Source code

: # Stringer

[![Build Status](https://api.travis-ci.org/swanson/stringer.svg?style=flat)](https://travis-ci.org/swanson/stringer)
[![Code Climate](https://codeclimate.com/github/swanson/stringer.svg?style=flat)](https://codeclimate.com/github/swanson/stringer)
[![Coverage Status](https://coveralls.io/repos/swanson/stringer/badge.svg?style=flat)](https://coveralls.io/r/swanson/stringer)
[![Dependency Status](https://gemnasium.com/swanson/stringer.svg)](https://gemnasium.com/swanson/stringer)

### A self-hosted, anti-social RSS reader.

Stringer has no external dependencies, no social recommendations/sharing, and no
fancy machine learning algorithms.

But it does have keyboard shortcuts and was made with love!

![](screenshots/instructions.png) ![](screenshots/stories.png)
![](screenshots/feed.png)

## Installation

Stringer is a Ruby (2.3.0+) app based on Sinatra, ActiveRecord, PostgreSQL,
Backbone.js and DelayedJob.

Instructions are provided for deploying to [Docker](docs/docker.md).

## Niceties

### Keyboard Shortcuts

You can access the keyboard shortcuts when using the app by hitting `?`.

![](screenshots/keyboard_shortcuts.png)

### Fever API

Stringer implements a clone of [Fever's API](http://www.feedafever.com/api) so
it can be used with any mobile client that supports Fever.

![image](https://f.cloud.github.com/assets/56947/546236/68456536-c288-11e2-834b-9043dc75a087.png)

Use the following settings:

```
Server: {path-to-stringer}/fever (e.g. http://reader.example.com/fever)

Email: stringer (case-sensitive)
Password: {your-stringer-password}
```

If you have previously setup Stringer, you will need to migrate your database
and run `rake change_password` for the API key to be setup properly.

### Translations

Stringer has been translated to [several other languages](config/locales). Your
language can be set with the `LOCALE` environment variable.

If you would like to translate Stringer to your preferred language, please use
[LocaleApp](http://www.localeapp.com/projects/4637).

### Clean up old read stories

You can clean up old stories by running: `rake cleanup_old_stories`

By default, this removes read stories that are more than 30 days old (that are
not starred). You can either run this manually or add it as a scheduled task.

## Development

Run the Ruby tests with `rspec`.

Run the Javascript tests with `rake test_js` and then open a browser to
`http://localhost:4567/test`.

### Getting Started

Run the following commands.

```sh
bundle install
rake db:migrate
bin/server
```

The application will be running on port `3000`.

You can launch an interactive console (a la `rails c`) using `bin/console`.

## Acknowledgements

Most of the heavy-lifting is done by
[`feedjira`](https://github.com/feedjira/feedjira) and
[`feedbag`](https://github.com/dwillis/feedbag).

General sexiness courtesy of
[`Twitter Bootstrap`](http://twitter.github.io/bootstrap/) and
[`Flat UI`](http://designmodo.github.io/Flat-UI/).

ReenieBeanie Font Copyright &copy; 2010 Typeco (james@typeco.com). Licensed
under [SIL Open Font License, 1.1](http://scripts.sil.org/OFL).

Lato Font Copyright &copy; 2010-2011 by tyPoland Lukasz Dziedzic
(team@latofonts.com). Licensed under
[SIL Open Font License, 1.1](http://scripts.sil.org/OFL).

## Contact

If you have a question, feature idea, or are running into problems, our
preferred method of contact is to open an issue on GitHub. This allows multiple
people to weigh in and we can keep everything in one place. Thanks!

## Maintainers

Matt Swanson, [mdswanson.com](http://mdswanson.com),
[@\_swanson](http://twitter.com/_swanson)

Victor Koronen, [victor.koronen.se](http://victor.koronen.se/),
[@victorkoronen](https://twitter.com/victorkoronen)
====================
§ **Activity**: Copy the entries exactly as they appear.

§ **Result for this exercise**:
Source code

: # Stringer

[![Build Status](https://api.travis-ci.org/swanson/stringer.svg?style=flat)](https://travis-ci.org/swanson/stringer)
[![Code Climate](https://codeclimate.com/github/swanson/stringer.svg?style=flat)](https://codeclimate.com/github/swanson/stringer)
[![Coverage Status](https://coveralls.io/repos/swanson/stringer/badge.svg?style=flat)](https://coveralls.io/r/swanson/stringer)
[![Dependency Status](https://gemnasium.com/swanson/stringer.svg)](https://gemnasium.com/swanson/stringer)

### A self-hosted, anti-social RSS reader.

Stringer has no external dependencies, no social recommendations/sharing, and no
fancy machine learning algorithms.

But it does have keyboard shortcuts and was made with love!

![](screenshots/instructions.png) ![](screenshots/stories.png)
![](screenshots/feed.png)

## Installation

Stringer is a Ruby (2.3.0+) app based on Sinatra, ActiveRecord, PostgreSQL,
Backbone.js and DelayedJob.

Instructions are provided for deploying to [Docker](docs/docker.md).

## Niceties

### Keyboard Shortcuts

You can access the keyboard shortcuts when using the app by hitting `?`.

![](screenshots/keyboard_shortcuts.png)

### Fever API

Stringer implements a clone of [Fever's API](http://www.feedafever.com/api) so
it can be used with any mobile client that supports Fever.

![image](https://f.cloud.github.com/assets/56947/546236/68456536-c288-11e2-834b-9043dc75a087.png)

Use the following settings:

```
Server: {path-to-stringer}/fever (e.g. http://reader.example.com/fever)

Email: stringer (case-sensitive)
Password: {your-stringer-password}
```

If you have previously setup Stringer, you will need to migrate your database
and run `rake change_password` for the API key to be setup properly.

### Translations

Stringer has been translated to [several other languages](config/locales). Your
language can be set with the `LOCALE` environment variable.

If you would like to translate Stringer to your preferred language, please use
[LocaleApp](http://www.localeapp.com/projects/4637).

### Clean up old read stories

You can clean up old stories by running: `rake cleanup_old_stories`

By default, this removes read stories that are more than 30 days old (that are
not starred). You can either run this manually or add it as a scheduled task.

## Development

Run the Ruby tests with `rspec`.

Run the Javascript tests with `rake test_js` and then open a browser to
`http://localhost:4567/test`.

### Getting Started

Run the following commands.

```sh
bundle install
rake db:migrate
bin/server
```

The application will be running on port `3000`.

You can launch an interactive console (a la `rails c`) using `bin/console`.

## Acknowledgements

Most of the heavy-lifting is done by
[`feedjira`](https://github.com/feedjira/feedjira) and
[`feedbag`](https://github.com/dwillis/feedbag).

General sexiness courtesy of
[`Twitter Bootstrap`](http://twitter.github.io/bootstrap/) and
[`Flat UI`](http://designmodo.github.io/Flat-UI/).

ReenieBeanie Font Copyright &copy; 2010 Typeco (james@typeco.com). Licensed
under [SIL Open Font License, 1.1](http://scripts.sil.org/OFL).

Lato Font Copyright &copy; 2010-2011 by tyPoland Lukasz Dziedzic
(team@latofonts.com). Licensed under
[SIL Open Font License, 1.1](http://scripts.sil.org/OFL).

## Contact

If you have a question, feature idea, or are running into problems, our
preferred method of contact is to open an issue on GitHub. This allows multiple
people to weigh in and we can keep everything in one place. Thanks!

## Maintainers

Matt Swanson, [mdswanson.com](http://mdswanson.com),
[@\_swanson](http://twitter.com/_swanson)

Victor Koronen, [victor.koronen.se](http://victor.koronen.se/),
[@victorkoronen](https://twitter.com/victorkoronen)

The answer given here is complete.